Project 7: A new light on shadows

This is the seventh in a series of 22 from Arthur Stern. It, along with the following Project 7a, is the only scheduled project to be painted outdoors.

These projects are meant to be studies, exercises or learning tools, not finished paintings. I am beginning to take more care with defining geometric shapes, though there is no time for a tonal drawing beforehand. Stern in fact encourages painting directly, without any under-drawing.

Because of mid-summer weather at the moment, the heat is too oppressive to work indoors (indeed, to work at all!) so I’m getting my daily painting done in the early hours. I’m surprised how long all the trappings associated with the daily painting challenge are taking: preparing props, backgrounds and canvas paper, acrylic underpainting for the following day, photographing, photo-editing, posting to my own weblog and that of the organiser, Leslie Saeta. The actual painting takes only an hour or two but the whole process continues till well into the afternoon. I’m beginning to appreciate how adherents to the Daily Painting Movement operate and how this movement works as an alternative to the traditional at gallery market.

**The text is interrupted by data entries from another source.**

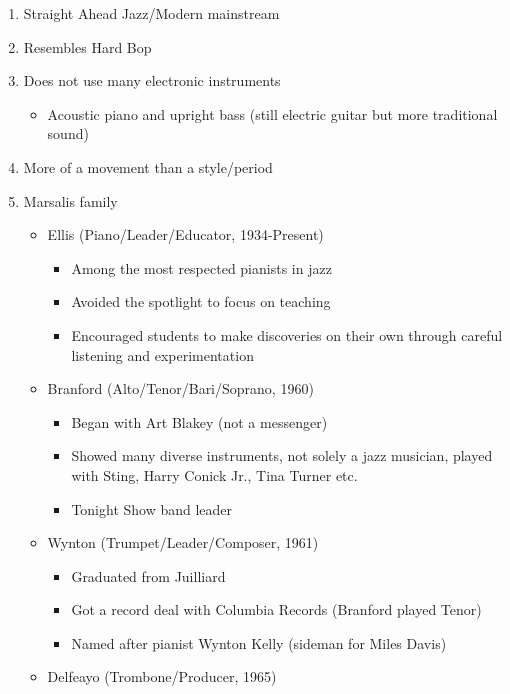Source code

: \documentclass[]{article}
\providecommand{\tightlist}{%
  \setlength{\itemsep}{0pt}\setlength{\parskip}{0pt}}
\begin{document}
\begin{enumerate}
\def\labelenumi{\arabic{enumi}.}
\tightlist
\item
  Straight Ahead Jazz/Modern mainstream
\item
  Resembles Hard Bop
\item
  Does not use many electronic instruments

  \begin{itemize}
  \tightlist
  \item
    Acoustic piano and upright bass (still electric guitar but more
    traditional sound)
  \end{itemize}
\item
  More of a movement than a style/period
\item
  Marsalis family

  \begin{itemize}
  \tightlist
  \item
    Ellis (Piano/Leader/Educator, 1934-Present)

    \begin{itemize}
    \tightlist
    \item
      Among the most respected pianists in jazz
    \item
      Avoided the spotlight to focus on teaching
    \item
      Encouraged students to make discoveries on their own through
      careful listening and experimentation
    \end{itemize}
  \item
    Branford (Alto/Tenor/Bari/Soprano, 1960)

    \begin{itemize}
    \tightlist
    \item
      Began with Art Blakey (not a messenger)
    \item
      Showed many diverse instruments, not solely a jazz musician,
      played with Sting, Harry Conick Jr., Tina Turner etc.
    \item
      Tonight Show band leader
    \end{itemize}
  \item
    Wynton (Trumpet/Leader/Composer, 1961)

    \begin{itemize}
    \tightlist
    \item
      Graduated from Juilliard
    \item
      Got a record deal with Columbia Records (Branford played Tenor)
    \item
      Named after pianist Wynton Kelly (sideman for Miles Davis)
    \end{itemize}
  \item
    Delfeayo (Trombone/Producer, 1965)


\end{itemize}
\end{enumerate}
\end{document}
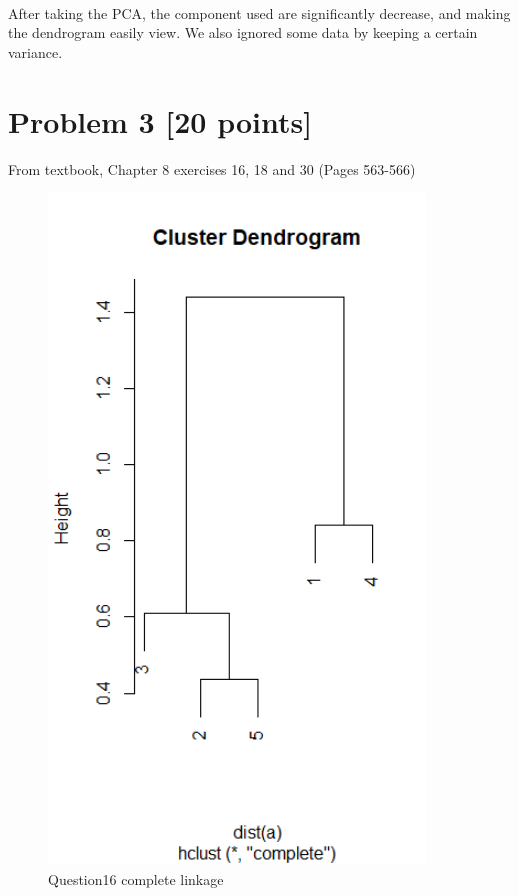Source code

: \documentclass{article}
\begin{document}
\paragraph{}
After taking the PCA, the component used are significantly decrease, and making the dendrogram easily view. We also ignored some data by keeping a certain variance.
  \section*{Problem 3 [20 points]} 
From textbook, Chapter 8 exercises 16, 18 and 30 (Pages 563-566)
\begin{figure}
  \includegraphics[width=100mm, scale = 0.5]{complete16.png}
  \caption{Question16 complete linkage}
\end{figure}
\end{document}
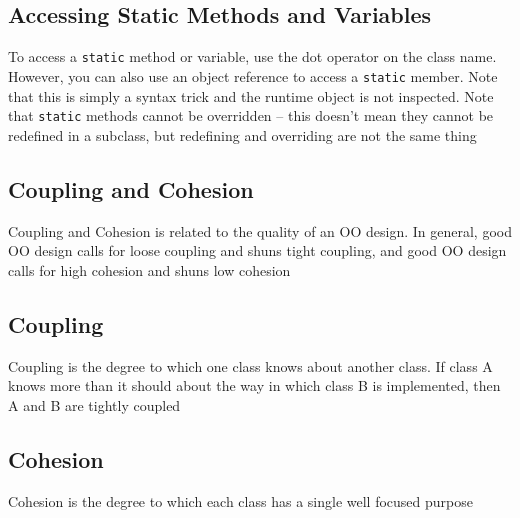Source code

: \subsection{Accessing Static Methods and Variables}
To access a \verb#static# method or variable, use the dot operator on the class 
name. However, you can also use an object reference to access a \verb#static#
member. Note that this is simply a syntax trick and the runtime object is not 
inspected. Note that \verb#static# methods cannot be overridden -- this doesn't 
mean they cannot be redefined in a subclass, but redefining and overriding are 
not the same thing

\subsection{Coupling and Cohesion}
Coupling and Cohesion is related to the quality of an OO design. In general, 
good OO design calls for loose coupling and shuns tight coupling, and good OO 
design calls for high cohesion and shuns low cohesion

\subsection{Coupling}
Coupling is the degree to which one class knows about another class. If class A 
knows more than it should about the way in which class B is implemented, then A 
and B are tightly coupled

\subsection{Cohesion}
Cohesion is the degree to which each class has a single well focused purpose
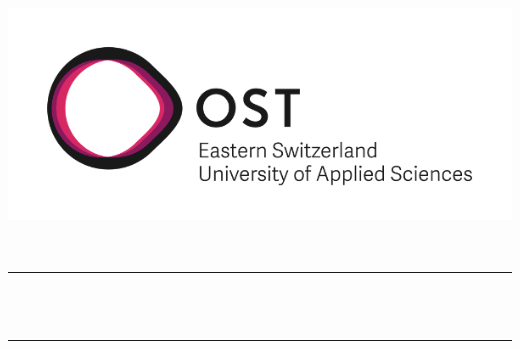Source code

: 


\begin{titlepage}


   \vspace*{\fill}

   \newcommand{\HRule}{\color{black}\rule{\linewidth}{0.5mm}} %

   \center

   \includegraphics[scale=1]{./img/OST_Logo}

   \vspace{0.5cm}

   \textsc{\huge \SUBJECT}\\[1cm]

   {\HRule} \\[0.7cm]
   { \Huge \bfseries \textcolor{OSTPink}{\TITLE}}\\[0.4cm]
   {\HRule} \\[1.1cm]

   \Large \AUTHOR

   \Large \VERSION


   \vfill %

\end{titlepage}


\setcounter{tocdepth}{2}

\tableofcontents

Stern calls for a single statement of just five colour spots, but I’m doing more. This was preceded by no quick-drying acrylic underpainting on this occasion.

I’m “worrying” less. If accidents happen with the application of paint, I’m letting them lie. My focus is on getting the colour mix as accurate as possible. Some of the paintings in Arthur Stern’s have crystal-clear edges, as if they were done digitally, though digital painting wasn’t invented at the time and the texture of the palette knife painting does show through in places. Working quickly in variable light, there is no time for finessing too much. I find the trowel palette knife quite clunky but am getting used to working in a series of straight lines when it comes to contours. The orange at top hints at what happens when clouds pass over: the single shadow shape breaks down into three tones.

The issue of storing so many wet oil paintings on floppy Frederix canvas paper is raising its ugly head. I can see why my colleagues are working on much smaller, sturdier canvas panels, though I’m curious about how quickly they can put them up for sale online while presumably still wet.

6×6″ canvas panels, especially in bulk, aren’t readily available where I am and I’ve begun to consider alternatives: making my own with canvas on board or working on marine plywood. There is a hefty difference between the standard 36 square inches used by Daily Painters and my 80, in a typical (and ubiquitous) 8×10″ canvas panel.

Thirty Paintings in Thirty Days, January 2015, organised by Leslie Saeta (http://lesliesaeta.blogspot.com.au).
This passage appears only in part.